Without carrying over a single picture, write out the records below exactly.

*** Records shown

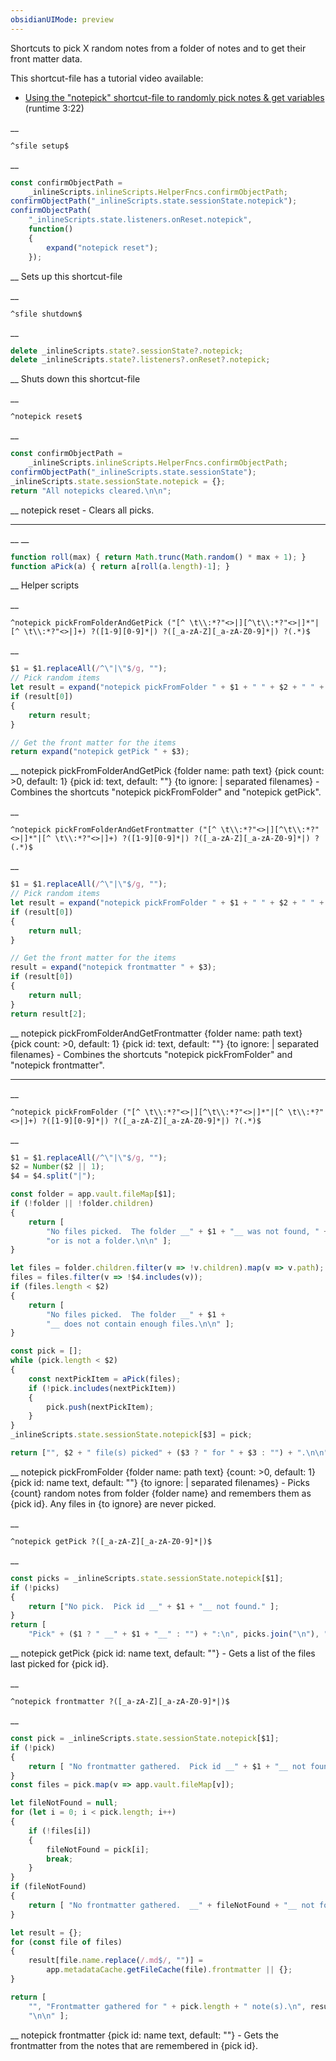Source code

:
 ```yaml
---
obsidianUIMode: preview
---
```


Shortcuts to pick X random notes from a folder of notes and to get their front matter data.

This shortcut-file has a tutorial video available:
- [Using the "notepick" shortcut-file to randomly pick notes & get variables](https://www.youtube.com/watch?v=G1mvl-VwbIQ) (runtime 3:22)


__
```
^sfile setup$
```
__
```js
const confirmObjectPath =
	_inlineScripts.inlineScripts.HelperFncs.confirmObjectPath;
confirmObjectPath("_inlineScripts.state.sessionState.notepick");
confirmObjectPath(
	"_inlineScripts.state.listeners.onReset.notepick",
	function()
	{
		expand("notepick reset");
	});
```
__
Sets up this shortcut-file


__
```
^sfile shutdown$
```
__
```js
delete _inlineScripts.state?.sessionState?.notepick;
delete _inlineScripts.state?.listeners?.onReset?.notepick;
```
__
Shuts down this shortcut-file


__
```
^notepick reset$
```
__
```js
const confirmObjectPath =
	_inlineScripts.inlineScripts.HelperFncs.confirmObjectPath;
confirmObjectPath("_inlineScripts.state.sessionState");
_inlineScripts.state.sessionState.notepick = {};
return "All notepicks cleared.\n\n";
```
__
notepick reset - Clears all picks.
***


__
__
```js
function roll(max) { return Math.trunc(Math.random() * max + 1); }
function aPick(a) { return a[roll(a.length)-1]; }
```
__
Helper scripts


__
```
^notepick pickFromFolderAndGetPick ("[^ \t\\:*?"<>|][^\t\\:*?"<>|]*"|[^ \t\\:*?"<>|]+) ?([1-9][0-9]*|) ?([_a-zA-Z][_a-zA-Z0-9]*|) ?(.*)$
```
__
```js
$1 = $1.replaceAll(/^\"|\"$/g, "");
// Pick random items
let result = expand("notepick pickFromFolder " + $1 + " " + $2 + " " + $3 + " " + $4);
if (result[0])
{
	return result;
}

// Get the front matter for the items
return expand("notepick getPick " + $3);
```
__
notepick pickFromFolderAndGetPick {folder name: path text} {pick count: >0, default: 1} {pick id: text, default: ""} {to ignore: | separated filenames} - Combines the shortcuts "notepick pickFromFolder" and "notepick getPick".


__
```
^notepick pickFromFolderAndGetFrontmatter ("[^ \t\\:*?"<>|][^\t\\:*?"<>|]*"|[^ \t\\:*?"<>|]+) ?([1-9][0-9]*|) ?([_a-zA-Z][_a-zA-Z0-9]*|) ?(.*)$
```
__
```js
$1 = $1.replaceAll(/^\"|\"$/g, "");
// Pick random items
let result = expand("notepick pickFromFolder " + $1 + " " + $2 + " " + $3 + " " + $4);
if (result[0])
{
	return null;
}

// Get the front matter for the items
result = expand("notepick frontmatter " + $3);
if (result[0])
{
	return null;
}
return result[2];
```
__
notepick pickFromFolderAndGetFrontmatter {folder name: path text} {pick count: >0, default: 1} {pick id: text, default: ""} {to ignore: | separated filenames} - Combines the shortcuts "notepick pickFromFolder" and "notepick frontmatter".
***


__
```
^notepick pickFromFolder ("[^ \t\\:*?"<>|][^\t\\:*?"<>|]*"|[^ \t\\:*?"<>|]+) ?([1-9][0-9]*|) ?([_a-zA-Z][_a-zA-Z0-9]*|) ?(.*)$
```
__
```js
$1 = $1.replaceAll(/^\"|\"$/g, "");
$2 = Number($2 || 1);
$4 = $4.split("|");

const folder = app.vault.fileMap[$1];
if (!folder || !folder.children)
{
	return [
		"No files picked.  The folder __" + $1 + "__ was not found, " +
		"or is not a folder.\n\n" ];
}

let files = folder.children.filter(v => !v.children).map(v => v.path);
files = files.filter(v => !$4.includes(v));
if (files.length < $2)
{
	return [
		"No files picked.  The folder __" + $1 +
		"__ does not contain enough files.\n\n" ];
}

const pick = [];
while (pick.length < $2)
{
	const nextPickItem = aPick(files);
	if (!pick.includes(nextPickItem))
	{
		pick.push(nextPickItem);
	}
}
_inlineScripts.state.sessionState.notepick[$3] = pick;

return ["", $2 + " file(s) picked" + ($3 ? " for " + $3 : "") + ".\n\n" ];
```
__
notepick pickFromFolder {folder name: path text} {count: >0, default: 1} {pick id: name text, default: ""} {to ignore: | separated filenames} - Picks {count} random notes from folder {folder name} and remembers them as {pick id}.  Any files in {to ignore} are never picked.


__
```
^notepick getPick ?([_a-zA-Z][_a-zA-Z0-9]*|)$
```
__
```js
const picks = _inlineScripts.state.sessionState.notepick[$1];
if (!picks)
{
	return ["No pick.  Pick id __" + $1 + "__ not found." ];
}
return [
	"Pick" + ($1 ? " __" + $1 + "__" : "") + ":\n", picks.join("\n"), "\n\n" ];
```
__
notepick getPick {pick id: name text, default: ""} - Gets a list of the files last picked for {pick id}.


__
```
^notepick frontmatter ?([_a-zA-Z][_a-zA-Z0-9]*|)$
```
__
```js
const pick = _inlineScripts.state.sessionState.notepick[$1];
if (!pick)
{
	return [ "No frontmatter gathered.  Pick id __" + $1 + "__ not found." ];
}
const files = pick.map(v => app.vault.fileMap[v]);

let fileNotFound = null;
for (let i = 0; i < pick.length; i++)
{
	if (!files[i])
	{
		fileNotFound = pick[i];
		break;
	}
}
if (fileNotFound)
{
	return [ "No frontmatter gathered.  __" + fileNotFound + "__ not found." ];
}

let result = {};
for (const file of files)
{
	result[file.name.replace(/.md$/, "")] =
		app.metadataCache.getFileCache(file).frontmatter || {};
}

return [
	"", "Frontmatter gathered for " + pick.length + " note(s).\n", result,
	"\n\n" ];
```
__
notepick frontmatter {pick id: name text, default: ""} - Gets the frontmatter from the notes that are remembered in {pick id}.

******

Result ▸
Source code

:
 ```yaml
---
obsidianUIMode: preview
---
```


Shortcuts to pick X random notes from a folder of notes and to get their front matter data.

This shortcut-file has a tutorial video available:
- [Using the "notepick" shortcut-file to randomly pick notes & get variables](https://www.youtube.com/watch?v=G1mvl-VwbIQ) (runtime 3:22)


__
```
^sfile setup$
```
__
```js
const confirmObjectPath =
	_inlineScripts.inlineScripts.HelperFncs.confirmObjectPath;
confirmObjectPath("_inlineScripts.state.sessionState.notepick");
confirmObjectPath(
	"_inlineScripts.state.listeners.onReset.notepick",
	function()
	{
		expand("notepick reset");
	});
```
__
Sets up this shortcut-file


__
```
^sfile shutdown$
```
__
```js
delete _inlineScripts.state?.sessionState?.notepick;
delete _inlineScripts.state?.listeners?.onReset?.notepick;
```
__
Shuts down this shortcut-file


__
```
^notepick reset$
```
__
```js
const confirmObjectPath =
	_inlineScripts.inlineScripts.HelperFncs.confirmObjectPath;
confirmObjectPath("_inlineScripts.state.sessionState");
_inlineScripts.state.sessionState.notepick = {};
return "All notepicks cleared.\n\n";
```
__
notepick reset - Clears all picks.
***


__
__
```js
function roll(max) { return Math.trunc(Math.random() * max + 1); }
function aPick(a) { return a[roll(a.length)-1]; }
```
__
Helper scripts


__
```
^notepick pickFromFolderAndGetPick ("[^ \t\\:*?"<>|][^\t\\:*?"<>|]*"|[^ \t\\:*?"<>|]+) ?([1-9][0-9]*|) ?([_a-zA-Z][_a-zA-Z0-9]*|) ?(.*)$
```
__
```js
$1 = $1.replaceAll(/^\"|\"$/g, "");
// Pick random items
let result = expand("notepick pickFromFolder " + $1 + " " + $2 + " " + $3 + " " + $4);
if (result[0])
{
	return result;
}

// Get the front matter for the items
return expand("notepick getPick " + $3);
```
__
notepick pickFromFolderAndGetPick {folder name: path text} {pick count: >0, default: 1} {pick id: text, default: ""} {to ignore: | separated filenames} - Combines the shortcuts "notepick pickFromFolder" and "notepick getPick".


__
```
^notepick pickFromFolderAndGetFrontmatter ("[^ \t\\:*?"<>|][^\t\\:*?"<>|]*"|[^ \t\\:*?"<>|]+) ?([1-9][0-9]*|) ?([_a-zA-Z][_a-zA-Z0-9]*|) ?(.*)$
```
__
```js
$1 = $1.replaceAll(/^\"|\"$/g, "");
// Pick random items
let result = expand("notepick pickFromFolder " + $1 + " " + $2 + " " + $3 + " " + $4);
if (result[0])
{
	return null;
}

// Get the front matter for the items
result = expand("notepick frontmatter " + $3);
if (result[0])
{
	return null;
}
return result[2];
```
__
notepick pickFromFolderAndGetFrontmatter {folder name: path text} {pick count: >0, default: 1} {pick id: text, default: ""} {to ignore: | separated filenames} - Combines the shortcuts "notepick pickFromFolder" and "notepick frontmatter".
***


__
```
^notepick pickFromFolder ("[^ \t\\:*?"<>|][^\t\\:*?"<>|]*"|[^ \t\\:*?"<>|]+) ?([1-9][0-9]*|) ?([_a-zA-Z][_a-zA-Z0-9]*|) ?(.*)$
```
__
```js
$1 = $1.replaceAll(/^\"|\"$/g, "");
$2 = Number($2 || 1);
$4 = $4.split("|");

const folder = app.vault.fileMap[$1];
if (!folder || !folder.children)
{
	return [
		"No files picked.  The folder __" + $1 + "__ was not found, " +
		"or is not a folder.\n\n" ];
}

let files = folder.children.filter(v => !v.children).map(v => v.path);
files = files.filter(v => !$4.includes(v));
if (files.length < $2)
{
	return [
		"No files picked.  The folder __" + $1 +
		"__ does not contain enough files.\n\n" ];
}

const pick = [];
while (pick.length < $2)
{
	const nextPickItem = aPick(files);
	if (!pick.includes(nextPickItem))
	{
		pick.push(nextPickItem);
	}
}
_inlineScripts.state.sessionState.notepick[$3] = pick;

return ["", $2 + " file(s) picked" + ($3 ? " for " + $3 : "") + ".\n\n" ];
```
__
notepick pickFromFolder {folder name: path text} {count: >0, default: 1} {pick id: name text, default: ""} {to ignore: | separated filenames} - Picks {count} random notes from folder {folder name} and remembers them as {pick id}.  Any files in {to ignore} are never picked.


__
```
^notepick getPick ?([_a-zA-Z][_a-zA-Z0-9]*|)$
```
__
```js
const picks = _inlineScripts.state.sessionState.notepick[$1];
if (!picks)
{
	return ["No pick.  Pick id __" + $1 + "__ not found." ];
}
return [
	"Pick" + ($1 ? " __" + $1 + "__" : "") + ":\n", picks.join("\n"), "\n\n" ];
```
__
notepick getPick {pick id: name text, default: ""} - Gets a list of the files last picked for {pick id}.


__
```
^notepick frontmatter ?([_a-zA-Z][_a-zA-Z0-9]*|)$
```
__
```js
const pick = _inlineScripts.state.sessionState.notepick[$1];
if (!pick)
{
	return [ "No frontmatter gathered.  Pick id __" + $1 + "__ not found." ];
}
const files = pick.map(v => app.vault.fileMap[v]);

let fileNotFound = null;
for (let i = 0; i < pick.length; i++)
{
	if (!files[i])
	{
		fileNotFound = pick[i];
		break;
	}
}
if (fileNotFound)
{
	return [ "No frontmatter gathered.  __" + fileNotFound + "__ not found." ];
}

let result = {};
for (const file of files)
{
	result[file.name.replace(/.md$/, "")] =
		app.metadataCache.getFileCache(file).frontmatter || {};
}

return [
	"", "Frontmatter gathered for " + pick.length + " note(s).\n", result,
	"\n\n" ];
```
__
notepick frontmatter {pick id: name text, default: ""} - Gets the frontmatter from the notes that are remembered in {pick id}.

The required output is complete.